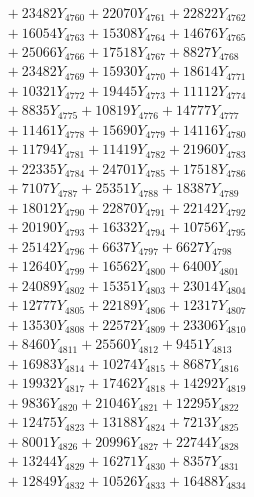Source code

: \documentclass[a4paper,10pt]{article}
\begin{document}
{\begin{align}
&\;  + 23482 Y_{4760} + 22070 Y_{4761} + 22822 Y_{4762} \\[0.3ex]
&\;  + 16054 Y_{4763} + 15308 Y_{4764} + 14676 Y_{4765} \\[0.3ex]
&\;  + 25066 Y_{4766} + 17518 Y_{4767} + 8827 Y_{4768} \\[0.5ex]\allowbreak
&\;  + 23482 Y_{4769} + 15930 Y_{4770} + 18614 Y_{4771} \\[0.3ex]
&\;  + 10321 Y_{4772} + 19445 Y_{4773} + 11112 Y_{4774} \\[0.3ex]
&\;  + 8835 Y_{4775} + 10819 Y_{4776} + 14777 Y_{4777} \\[0.3ex]
&\;  + 11461 Y_{4778} + 15690 Y_{4779} + 14116 Y_{4780} \\[0.3ex]
&\;  + 11794 Y_{4781} + 11419 Y_{4782} + 21960 Y_{4783} \\[0.3ex]
&\;  + 22335 Y_{4784} + 24701 Y_{4785} + 17518 Y_{4786} \\[0.3ex]
&\;  + 7107 Y_{4787} + 25351 Y_{4788} + 18387 Y_{4789} \\[0.3ex]
&\;  + 18012 Y_{4790} + 22870 Y_{4791} + 22142 Y_{4792} \\[0.3ex]
&\;  + 20190 Y_{4793} + 16332 Y_{4794} + 10756 Y_{4795} \\[0.3ex]
&\;  + 25142 Y_{4796} + 6637 Y_{4797} + 6627 Y_{4798} \\[0.5ex]\allowbreak
&\;  + 12640 Y_{4799} + 16562 Y_{4800} + 6400 Y_{4801} \\[0.3ex]
&\;  + 24089 Y_{4802} + 15351 Y_{4803} + 23014 Y_{4804} \\[0.3ex]
&\;  + 12777 Y_{4805} + 22189 Y_{4806} + 12317 Y_{4807} \\[0.3ex]
&\;  + 13530 Y_{4808} + 22572 Y_{4809} + 23306 Y_{4810} \\[0.3ex]
&\;  + 8460 Y_{4811} + 25560 Y_{4812} + 9451 Y_{4813} \\[0.3ex]
&\;  + 16983 Y_{4814} + 10274 Y_{4815} + 8687 Y_{4816} \\[0.3ex]
&\;  + 19932 Y_{4817} + 17462 Y_{4818} + 14292 Y_{4819} \\[0.3ex]
&\;  + 9836 Y_{4820} + 21046 Y_{4821} + 12295 Y_{4822} \\[0.3ex]
&\;  + 12475 Y_{4823} + 13188 Y_{4824} + 7213 Y_{4825} \\[0.3ex]
&\;  + 8001 Y_{4826} + 20996 Y_{4827} + 22744 Y_{4828} \\[0.5ex]\allowbreak
&\;  + 13244 Y_{4829} + 16271 Y_{4830} + 8357 Y_{4831} \\[0.3ex]
&\;  + 12849 Y_{4832} + 10526 Y_{4833} + 16488 Y_{4834} \\[0.3ex]

\end{align}}
\end{document}
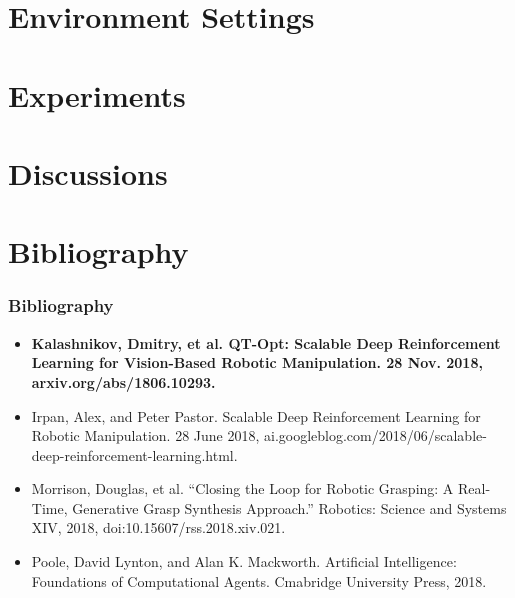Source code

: \documentclass{beamer}
\newcommand{\fifthSec}{Environment Settings}
\newcommand{\sixthSec}{Experiments}
\newcommand{\seventhSec}{Discussions}
\newcommand{\refSec}{Bibliography}
\begin{document}
  \section{\fifthSec}


  \section{\sixthSec}


  \section{\seventhSec}


  \section{\refSec}
    \begin{frame}[allowframebreaks]
      \frametitle{\refSec}
      \begin{itemize}
        \item \textbf{Kalashnikov, Dmitry, et al. QT-Opt: Scalable Deep Reinforcement Learning for Vision-Based Robotic Manipulation. 28 Nov. 2018, arxiv.org/abs/1806.10293.}
        \item Irpan, Alex, and Peter Pastor. Scalable Deep Reinforcement Learning for Robotic Manipulation. 28 June 2018, ai.googleblog.com/2018/06/scalable-deep-reinforcement-learning.html.
        \item Morrison, Douglas, et al. “Closing the Loop for Robotic Grasping: A Real-Time, Generative Grasp Synthesis Approach.” Robotics: Science and Systems XIV, 2018, doi:10.15607/rss.2018.xiv.021.
        \item Poole, David Lynton, and Alan K. Mackworth. Artificial Intelligence: Foundations of Computational Agents. Cmabridge University Press, 2018.
      \end{itemize}
    \end{frame}
\end{document}
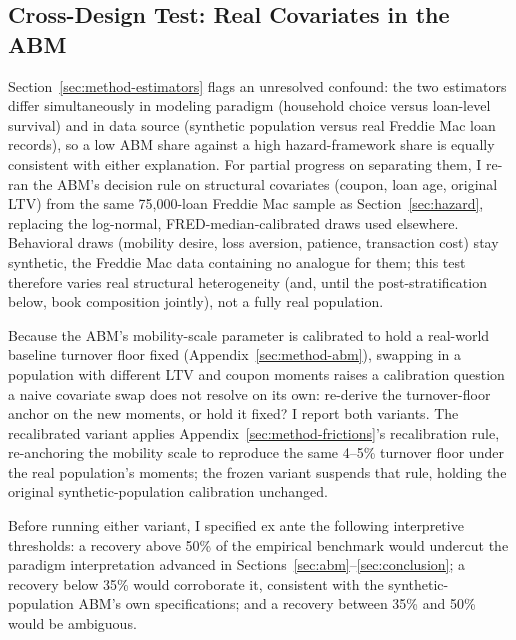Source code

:\documentclass[12pt]{article}
\begin{document}
\subsection{Cross-Design Test: Real Covariates in the ABM}\label{sec:robustness-crossdesign}

Section~\ref{sec:method-estimators} flags an unresolved confound: the two estimators differ simultaneously in modeling paradigm (household choice versus loan-level survival) and in data source (synthetic population versus real Freddie Mac loan records), so a low ABM share against a high hazard-framework share is equally consistent with either explanation. For partial progress on separating them, I re-ran the ABM's decision rule on structural covariates (coupon, loan age, original LTV) from the same 75,000-loan Freddie Mac sample as Section~\ref{sec:hazard}, replacing the log-normal, FRED-median-calibrated draws used elsewhere. Behavioral draws (mobility desire, loss aversion, patience, transaction cost) stay synthetic, the Freddie Mac data containing no analogue for them; this test therefore varies real structural heterogeneity (and, until the post-stratification below, book composition jointly), not a fully real population.

Because the ABM's mobility-scale parameter is calibrated to hold a real-world baseline turnover floor fixed (Appendix~\ref{sec:method-abm}), swapping in a population with different LTV and coupon moments raises a calibration question a naive covariate swap does not resolve on its own: re-derive the turnover-floor anchor on the new moments, or hold it fixed? I report both variants. The recalibrated variant applies Appendix~\ref{sec:method-frictions}'s recalibration rule, re-anchoring the mobility scale to reproduce the same 4--5\% turnover floor under the real population's moments; the frozen variant suspends that rule, holding the original synthetic-population calibration unchanged.

Before running either variant, I specified ex ante the following interpretive thresholds: a recovery above 50\% of the empirical benchmark would undercut the paradigm interpretation advanced in Sections~\ref{sec:abm}--\ref{sec:conclusion}; a recovery below 35\% would corroborate it, consistent with the synthetic-population ABM's own specifications; and a recovery between 35\% and 50\% would be ambiguous.
\end{document}
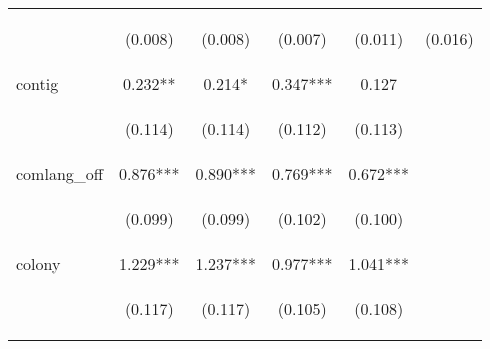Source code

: \begin{center}
\begin{tabular}{lccccc}
\vspace{4pt} & \begin{footnotesize}(0.008)\end{footnotesize} & \begin{footnotesize}(0.008)\end{footnotesize} & \begin{footnotesize}(0.007)\end{footnotesize} & \begin{footnotesize}(0.011)\end{footnotesize} & \begin{footnotesize}(0.016)\end{footnotesize} \\
contig & 0.232** & 0.214* & 0.347*** & 0.127 &  \\
\vspace{4pt} & \begin{footnotesize}(0.114)\end{footnotesize} & \begin{footnotesize}(0.114)\end{footnotesize} & \begin{footnotesize}(0.112)\end{footnotesize} & \begin{footnotesize}(0.113)\end{footnotesize} & \begin{footnotesize}\end{footnotesize} \\
comlang\_off & 0.876*** & 0.890*** & 0.769*** & 0.672*** &  \\
\vspace{4pt} & \begin{footnotesize}(0.099)\end{footnotesize} & \begin{footnotesize}(0.099)\end{footnotesize} & \begin{footnotesize}(0.102)\end{footnotesize} & \begin{footnotesize}(0.100)\end{footnotesize} & \begin{footnotesize}\end{footnotesize} \\
colony & 1.229*** & 1.237*** & 0.977*** & 1.041*** &  \\
\vspace{4pt} & \begin{footnotesize}(0.117)\end{footnotesize} & \begin{footnotesize}(0.117)\end{footnotesize} & \begin{footnotesize}(0.105)\end{footnotesize} & \begin{footnotesize}(0.108)\end{footnotesize} & \begin{footnotesize}\end{footnotesize} \\

\end{tabular}
\end{center}
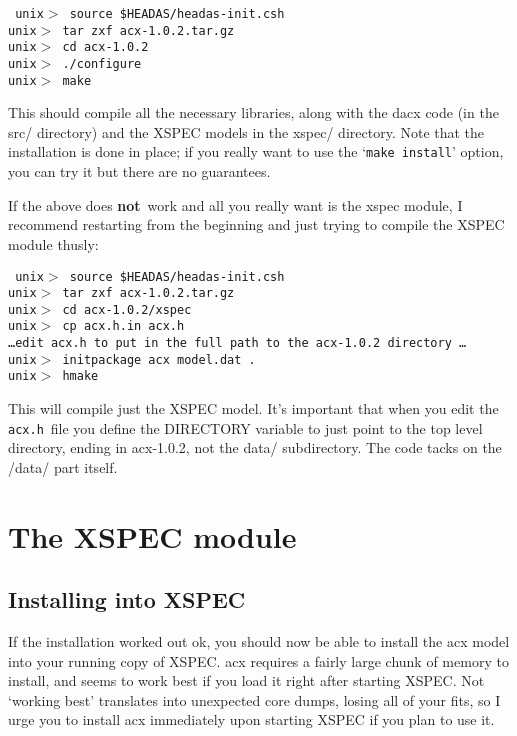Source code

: \documentclass[11pt]{article}
\newcommand{\version}{1.0.2}
\begin{document}
{\tt
\noindent unix$>$ source \$HEADAS/headas-init.csh \\
\noindent unix$>$ tar zxf acx-\version.tar.gz \\
\noindent unix$>$ cd acx-\version \\
\noindent unix$>$ ./configure \\
\noindent unix$>$ make \\
}

This should compile all the necessary libraries, along with the dacx
code (in the src/ directory) and the XSPEC models in the xspec/
directory.  Note that the installation is done in place; if you really
want to use the `{\tt make install}' option, you can try it but there
are no guarantees.

If the above does {\bf not}\ work and all you really want is the xspec
module, I recommend restarting from the beginning and just trying to
compile the XSPEC module thusly:

{\tt
\noindent unix$>$ source \$HEADAS/headas-init.csh \\
\noindent unix$>$ tar zxf acx-\version.tar.gz\\
\noindent unix$>$ cd acx-\version/xspec\\
\noindent unix$>$ cp acx.h.in acx.h\\
\noindent \dots edit acx.h to put in the full path to the acx-\version
directory \dots\\
\noindent unix$>$ initpackage acx model.dat .\\
\noindent unix$>$ hmake\\
}

This will compile just the XSPEC model.  It's important that when you
edit the {\tt acx.h}\ file you define the DIRECTORY variable to just
point to the top level directory, ending in acx-\version, not the
data/ subdirectory.  The code tacks on the /data/ part itself.

\section*{The XSPEC module}

\subsection*{Installing into XSPEC}

If the installation worked out ok, you should now be able to install
the acx model into your running copy of XSPEC.  acx requires a fairly
large chunk of memory to install, and seems to work best if you load
it right after starting XSPEC.  Not `working best' translates into
unexpected core dumps, losing all of your fits, so I urge you to
install acx immediately upon starting XSPEC if you plan to use it.
\end{document}
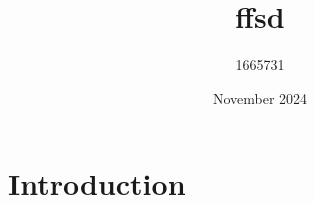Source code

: \documentclass{article}
\title{ffsd}
\author{1665731 }
\date{November 2024}
\begin{document}
\maketitle

\section{Introduction}
\end{document}
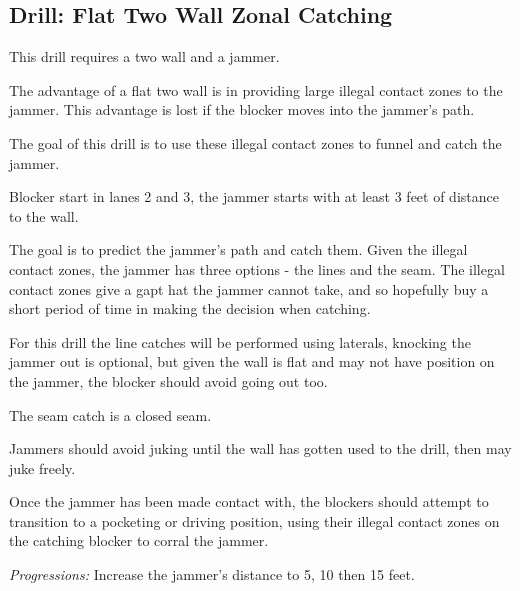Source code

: \subsection*{Drill: Flat Two Wall Zonal Catching}
\label{drill:two_wall/flat_zonal_catch}

This drill requires a two wall and a jammer. 

The advantage of a flat two wall is in providing large illegal contact zones to the jammer.
This advantage is lost if the blocker moves into the jammer's path. 

The goal of this drill is to use these illegal contact zones to funnel and catch the jammer.

Blocker start in lanes 2 and 3, the jammer starts with at least 3 feet of distance to the wall.  

The goal is to predict the jammer's path and catch them. 
Given the illegal contact zones, the jammer has three options - the lines and the seam.
The illegal contact zones give a gapt hat the jammer cannot take, and so hopefully buy a short period of time in making the decision when catching. 

For this drill the line catches will be performed using laterals, knocking the jammer out is optional, but given the wall is flat and may not have position on the jammer, the blocker should avoid going out too.  

The seam catch is a closed seam.

Jammers should avoid juking until the wall has gotten used to the drill, then may juke freely.

Once the jammer has been made contact with, the blockers should attempt to transition to a pocketing or driving position, using their illegal contact zones on the catching blocker to corral the jammer. 


{\it Progressions:} Increase the jammer's distance to 5, 10 then 15 feet.



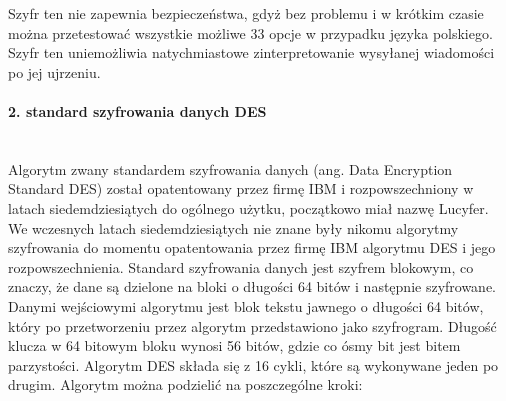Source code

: \documentclass[12p]{article}
\begin{document}
Szyfr ten nie zapewnia bezpieczeństwa, gdyż bez problemu i w krótkim czasie można przetestować wszystkie możliwe 33 opcje w przypadku języka polskiego. Szyfr ten uniemożliwia natychmiastowe zinterpretowanie wysyłanej wiadomości po jej ujrzeniu. 

\paragraph{2. standard szyfrowania danych DES}\mbox{} \\

Algorytm zwany standardem szyfrowania danych (ang. Data Encryption Standard DES) został opatentowany przez firmę IBM i rozpowszechniony w latach siedemdziesiątych do ogólnego użytku, początkowo miał nazwę Lucyfer. We wczesnych latach siedemdziesiątych nie znane były nikomu algorytmy szyfrowania do momentu opatentowania przez firmę IBM algorytmu DES i jego rozpowszechnienia. Standard szyfrowania danych jest szyfrem blokowym, co znaczy, że dane są dzielone na bloki o długości 64 bitów i następnie szyfrowane. Danymi wejściowymi algorytmu jest blok tekstu jawnego o długości 64 bitów, który po przetworzeniu przez algorytm przedstawiono jako szyfrogram. Długość klucza w 64 bitowym bloku wynosi 56 bitów, gdzie co ósmy bit jest bitem parzystości. Algorytm DES składa się z 16 cykli, które są wykonywane jeden po drugim. Algorytm można podzielić na poszczególne kroki:
\end{document}
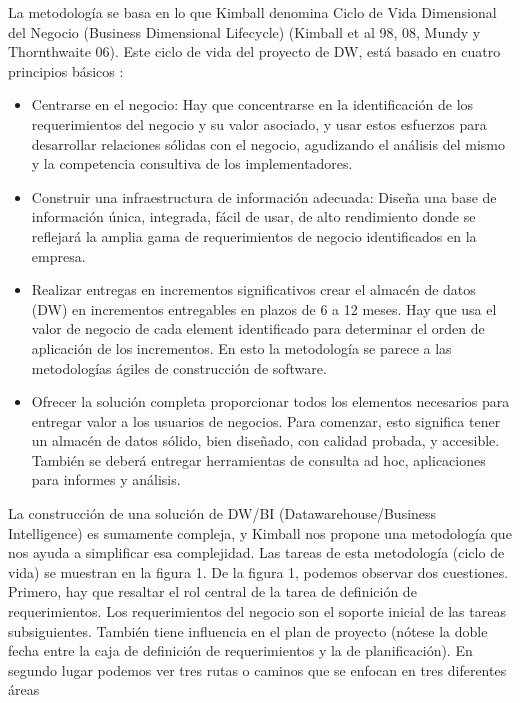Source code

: \documentclass[preprint,12pt]{elsarticle}
\begin{document}
\begin{enumerate}[3.1]
La metodología se basa en lo que Kimball denomina Ciclo de Vida Dimensional del Negocio (Business Dimensional Lifecycle) (Kimball et al 98, 08, Mundy y Thornthwaite 06). Este ciclo de vida del proyecto de DW, está basado en cuatro principios básicos :
\begin{itemize}
  \item Centrarse en el negocio:  Hay que concentrarse en la identificación de los requerimientos del negocio y su valor asociado, y usar estos esfuerzos para desarrollar relaciones sólidas con el negocio, agudizando el análisis del mismo y la competencia consultiva de los implementadores.
\\
  \item Construir una infraestructura de informaci\'on adecuada: Diseña una base de información única, integrada, fácil de usar, de alto rendimiento donde se reflejará la amplia gama de requerimientos de negocio identificados en la empresa.\\
  \item Realizar entregas en incrementos significativos crear el almacén de datos (DW) en incrementos entregables en plazos de 6 a 12 meses. Hay que usa el valor de negocio de cada element identificado para determinar el orden de aplicación de los incrementos. En esto la metodología se parece a las metodologías ágiles de construcción de software.\\
  \item 
Ofrecer la solución completa proporcionar todos los elementos necesarios para entregar valor a los usuarios de negocios. Para comenzar, esto significa tener un almacén de datos sólido, bien diseñado, con calidad probada, y accesible. También se deberá entregar herramientas de consulta ad hoc, aplicaciones para informes y análisis. \\
\end{itemize} 

La construcción de una solución de DW/BI (Datawarehouse/Business Intelligence) es sumamente compleja, y Kimball nos propone una metodología que nos ayuda a simplificar esa complejidad. Las tareas de esta metodología (ciclo de vida) se muestran en la figura 1. 
De la figura 1, podemos observar dos cuestiones. Primero, hay que resaltar el rol central de la tarea de definición de requerimientos. Los requerimientos del negocio son el soporte inicial de las tareas subsiguientes. También tiene influencia en el plan de proyecto (nótese la doble fecha entre la caja de definición de requerimientos y la de planificación). En segundo lugar podemos ver tres rutas o caminos que se enfocan en tres diferentes áreas


\end{enumerate}
\end{document}
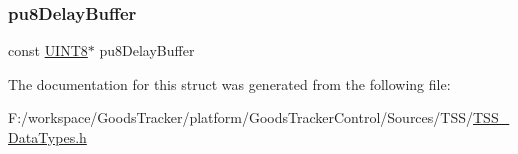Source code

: \mbox{\label{struct_t_s_s___a_slider_context_a12a93ed2a418cbb140aa8306641509ae}} 
\subsubsection{\texorpdfstring{pu8\+Delay\+Buffer}{pu8DelayBuffer}}
{\footnotesize\ttfamily const \hyperlink{_t_s_s___data_types_8h_ab27e9918b538ce9d8ca692479b375b6a}{U\+I\+N\+T8}$\ast$ pu8\+Delay\+Buffer}



The documentation for this struct was generated from the following file\+:\begin{DoxyCompactItemize}
\item 
F\+:/workspace/\+Goods\+Tracker/platform/\+Goods\+Tracker\+Control/\+Sources/\+T\+S\+S/\hyperlink{_t_s_s___data_types_8h}{T\+S\+S\+\_\+\+Data\+Types.\+h}\end{DoxyCompactItemize}
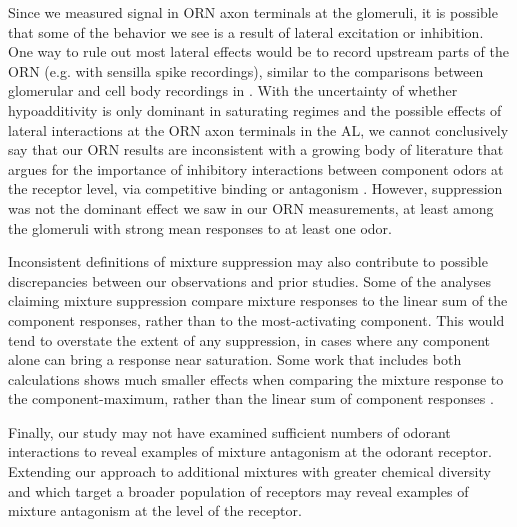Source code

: \documentclass[12pt]{caltech_thesis}
\renewcommand{\cite}{{ }\autocite}
\begin{document}
\begin{refsection}
Since we measured signal in ORN axon terminals at the glomeruli, it is possible that some of the behavior we see is a result of lateral excitation or inhibition.
One way to rule out most lateral effects would be to record upstream parts of the ORN (e.g. with sensilla spike recordings), similar to the comparisons between glomerular and cell body recordings in \textcite{Zak2020}.
With the uncertainty of whether hypoadditivity is only dominant in saturating regimes and the possible effects of lateral interactions at the ORN axon terminals in the AL, we cannot conclusively say that our ORN results are inconsistent with a growing body of literature that argues for the importance of inhibitory interactions between component odors at the receptor level, via competitive binding or antagonism\cite{CompetitiveBinding, MurthyAntagonism, Zak2020}.
However, suppression was not the dominant effect we saw in our ORN measurements, at least among the glomeruli with strong mean responses to at least one odor.

Inconsistent definitions of mixture suppression may also contribute to possible discrepancies between our observations and prior studies.
Some of the analyses claiming mixture suppression compare mixture responses to the linear sum of the component responses, rather than to the most-activating component.
This would tend to overstate the extent of any suppression, in cases where any component alone can bring a response near saturation.
Some work that includes both calculations shows much smaller effects when comparing the mixture response to the component-maximum, rather than the linear sum of component responses\cite{Zak2020}.

Finally, our study may not have examined sufficient numbers of odorant interactions to reveal examples of mixture antagonism at the odorant receptor.
Extending our approach to additional mixtures with greater chemical diversity and which target a broader population of receptors may reveal examples of mixture antagonism at the level of the receptor.


\end{refsection}
\end{document}
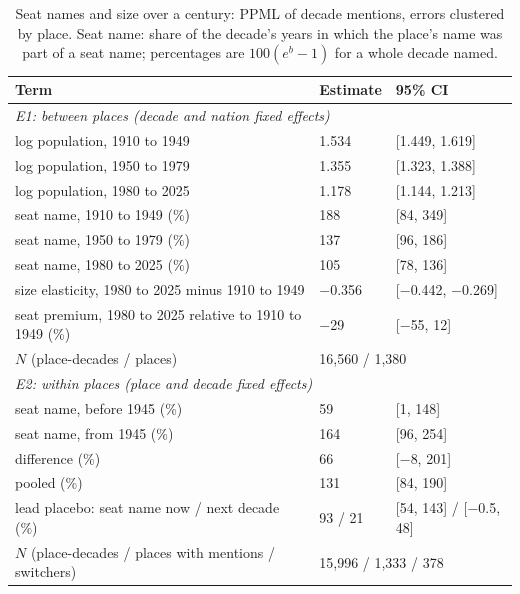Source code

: \documentclass[11pt,a4paper]{article}
\begin{document}
\begin{table}[tbp]\centering\footnotesize\caption{Seat names and size over a century: PPML of decade mentions, errors clustered by place. Seat name: share of the decade's years in which the place's name was part of a seat name; percentages are $100(e^b-1)$ for a whole decade named.}\label{tab:seat}\begin{tabular}{p{8.4cm}ll}\toprule Term & Estimate & 95\% CI\\\midrule
\multicolumn{3}{l}{\textit{E1: between places (decade and nation fixed effects)}}\\
\quad log population, 1910 to 1949 & 1.534 & [1.449, 1.619]\\
\quad log population, 1950 to 1979 & 1.355 & [1.323, 1.388]\\
\quad log population, 1980 to 2025 & 1.178 & [1.144, 1.213]\\
\quad seat name, 1910 to 1949 (\%) & 188 & [84, 349]\\
\quad seat name, 1950 to 1979 (\%) & 137 & [96, 186]\\
\quad seat name, 1980 to 2025 (\%) & 105 & [78, 136]\\
\quad size elasticity, 1980 to 2025 minus 1910 to 1949 & $-$0.356 & [$-$0.442, $-$0.269]\\
\quad seat premium, 1980 to 2025 relative to 1910 to 1949 (\%) & $-$29 & [$-$55, 12]\\
\quad $N$ (place-decades / places) & \multicolumn{2}{l}{16,560 / 1,380}\\
\midrule\multicolumn{3}{l}{\textit{E2: within places (place and decade fixed effects)}}\\
\quad seat name, before 1945 (\%) & 59 & [1, 148]\\
\quad seat name, from 1945 (\%) & 164 & [96, 254]\\
\quad difference (\%) & 66 & [$-$8, 201]\\
\quad pooled (\%) & 131 & [84, 190]\\
\quad lead placebo: seat name now / next decade (\%) & 93 / 21 & [54, 143] / [$-$0.5, 48]\\
\quad $N$ (place-decades / places with mentions / switchers) & \multicolumn{2}{l}{15,996 / 1,333 / 378}\\
\bottomrule\end{tabular}\end{table}
\end{document}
● ● ● ● ●
Lines containing the word "decades" must all be returned from the material above.

- **ANSWER SECTION**:
\quad $N$ (place-decades / places) & \multicolumn{2}{l}{16,560 / 1,380}\\
\quad $N$ (place-decades / places with mentions / switchers) & \multicolumn{2}{l}{15,996 / 1,333 / 378}\\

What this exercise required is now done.